Berlin wants to lift distance rules between wind turbines to develop onshore wind power
The minimum distance between wind turbines and residential areas could be dropped by the German federal government in a bid to accelerate the slow expansion of this technology, reports Clean Energy Wire.
In the bill, seen by EURACTIV, the government wants to make changes to planning, building and environmental laws, with the aim of setting aside around 2% of the country’s land area for onshore wind power.
This is more than double the area currently allocated. The minimum distance rules, which are set by the federal state Germans in order to minimize neighborhood conflicts, could remain in place as long as each Land contributes to national wind energy goals.
The government aims to present the bill to Parliament later this month, which would allow it to pass through Parliament before the summer break.
The federal government justifies its intervention in national law by the requirements imposed by climate action obligations and national security considerations following Russia’s invasion of Ukraine.
According to the project, the new “Onshore Wind Energy Law” is supposed to “radically accelerate” expanding and “remove all obstacles and constraints” which are currently slowing it down.
Less than 1% of Germany’s land area is currently designated as a potential location for the construction of wind turbines, and around 0.5% is actually used.
For Markus Söder, Bavaria’s Conservative Minister-President, the current bill can be seen as something of a victory. This large state has historically been opposed to wind power and has implemented known distancing rules that have reduced the area available for wind power to well below 1%.
Bavaria’s ambition is modest, as the southern state only needs to allocate 1.1% of its space to wind turbines by 2026 before having to meet a target of 1.8% from 2032.
Bavaria’s 1.8% bond is the lowest assigned to a Land German. The bill will allow the Bavarian government to have wind turbines built by others federal state in his name.
Thus, thanks to agreements with other federal state before June 1, 2024, the Bavarian government will be able to reduce its space allocation for wind turbines to slightly below 1.5%.
Implementation of REPowerEU
In its REPowerEU plan presented on 18 May, the European Commission proposed to speed up the process “slow and complex permitting for large renewable energy projects” and called on EU member states to designate areas set aside for renewable energy.
The German government will now transpose this proposal into the bill. By carrying out an environmental impact assessment upstream, the issuance of permits should be considerably accelerated.

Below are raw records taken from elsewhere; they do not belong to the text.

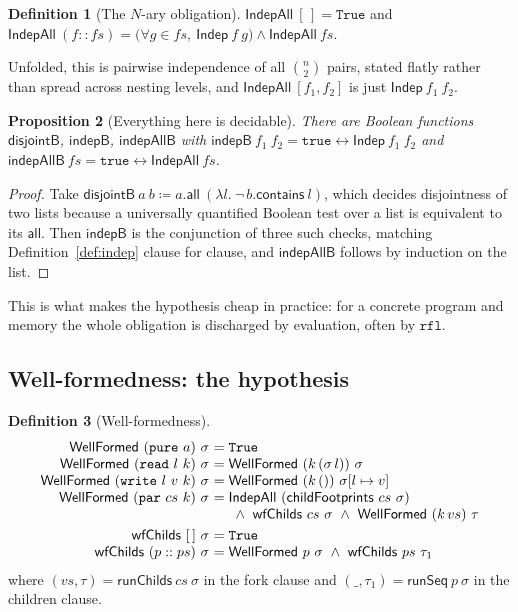 \documentclass[11pt,a4paper]{article}
\theoremstyle{definition}
\newtheorem{definition}{Definition}
\theoremstyle{plain}
\newtheorem{proposition}[definition]{Proposition}
\theoremstyle{remark}
\newcommand{\st}{\sigma}
\newcommand{\runSeq}{\mathsf{runSeq}}
\newcommand{\wf}{\mathsf{WellFormed}}
\newcommand{\Indep}{\mathsf{Indep}}
\newcommand{\upd}[3]{#1[#2 \mapsto #3]}
\begin{document}
\begin{definition}[The $N$-ary obligation]\label{def:indepall}
$\mathsf{IndepAll}\ [\,] = \mathtt{True}$ and
$\mathsf{IndepAll}\ (f :: fs) = \bigl(\forall g \in fs,\ \Indep\ f\ g\bigr) \wedge \mathsf{IndepAll}\ fs$.
\end{definition}

Unfolded, this is pairwise independence of all $\binom{n}{2}$ pairs, stated flatly rather
than spread across nesting levels, and $\mathsf{IndepAll}\ [f_1,f_2]$ is just
$\Indep\ f_1\ f_2$.

\begin{proposition}[Everything here is decidable]\label{prop:decide}
There are Boolean functions $\mathsf{disjointB}$, $\mathsf{indepB}$, $\mathsf{indepAllB}$
with $\mathsf{indepB}\ f_1\ f_2 = \mathtt{true} \leftrightarrow \Indep\ f_1\ f_2$ and
$\mathsf{indepAllB}\ fs = \mathtt{true} \leftrightarrow \mathsf{IndepAll}\ fs$.
\end{proposition}

\begin{proof}
Take $\mathsf{disjointB}\ a\ b \coloneqq a.\mathsf{all}\ (\lambda l.\ \neg\,b.\mathsf{contains}\ l)$,
which decides disjointness of two lists because a universally quantified Boolean test over a
list is equivalent to its $\mathsf{all}$. Then $\mathsf{indepB}$ is the conjunction of three
such checks, matching Definition~\ref{def:indep} clause for clause, and
$\mathsf{indepAllB}$ follows by induction on the list.
\end{proof}

This is what makes the hypothesis cheap in practice: for a concrete program and memory the
whole obligation is discharged by evaluation, often by $\mathtt{rfl}$.

\subsection{Well-formedness: the hypothesis}\label{sec:indep:wf}

\begin{definition}[Well-formedness]\label{def:wf}
\[
\begin{array}{r@{\ }l}
  \wf\ (\texttt{pure}\ a)\ \st &= \mathtt{True} \\
  \wf\ (\texttt{read}\ l\ k)\ \st &= \wf\ (k\,(\st\,l))\ \st \\
  \wf\ (\texttt{write}\ l\ v\ k)\ \st &= \wf\ (k\,())\ \upd{\st}{l}{v} \\
  \wf\ (\texttt{par}\ cs\ k)\ \st &= \mathsf{IndepAll}\ (\mathsf{childFootprints}\ cs\ \st) \\
    &\phantom{{}={}} {}\wedge\ \mathsf{wfChilds}\ cs\ \st
      \ \wedge\ \wf\ (k\,vs)\ \tau \\[3pt]
  \mathsf{wfChilds}\ [\,]\ \st &= \mathtt{True} \\
  \mathsf{wfChilds}\ (p :: ps)\ \st &= \wf\ p\ \st \ \wedge\ \mathsf{wfChilds}\ ps\ \tau_1
\end{array}
\]
where $(vs,\tau) = \mathsf{runChilds}\ cs\ \st$ in the fork clause and
$(\_,\tau_1) = \runSeq\ p\ \st$ in the children clause.
\end{definition}
\end{document}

The draft law provides for a one-year deadline for the issuance of building permits, with an additional three-month deadline in the event of special circumstances. Installations located outside the areas of interest should be authorized within two years, according to the project.
Furthermore, once an impact study has been carried out, nature protection clauses such as a species protection assessment will not be necessary.
The North Sea should be designated as a “area of interest”although details have yet to be revealed.
Double the capacity
The government’s goal is to approximately double Germany’s onshore wind power capacity to 115 gigawatts (GW) by 2030.
If the 2% target is met, Germany could build onshore turbines with a total capacity of 165 GW, according to the bill.
This law is expected to come into force on January 1, 2023, which will grant federal state a transitional period of six months before the first minimum size requirements become effective.
An intermittent space target will then need to be met by 2026 before the total space requirement takes effect in 2032.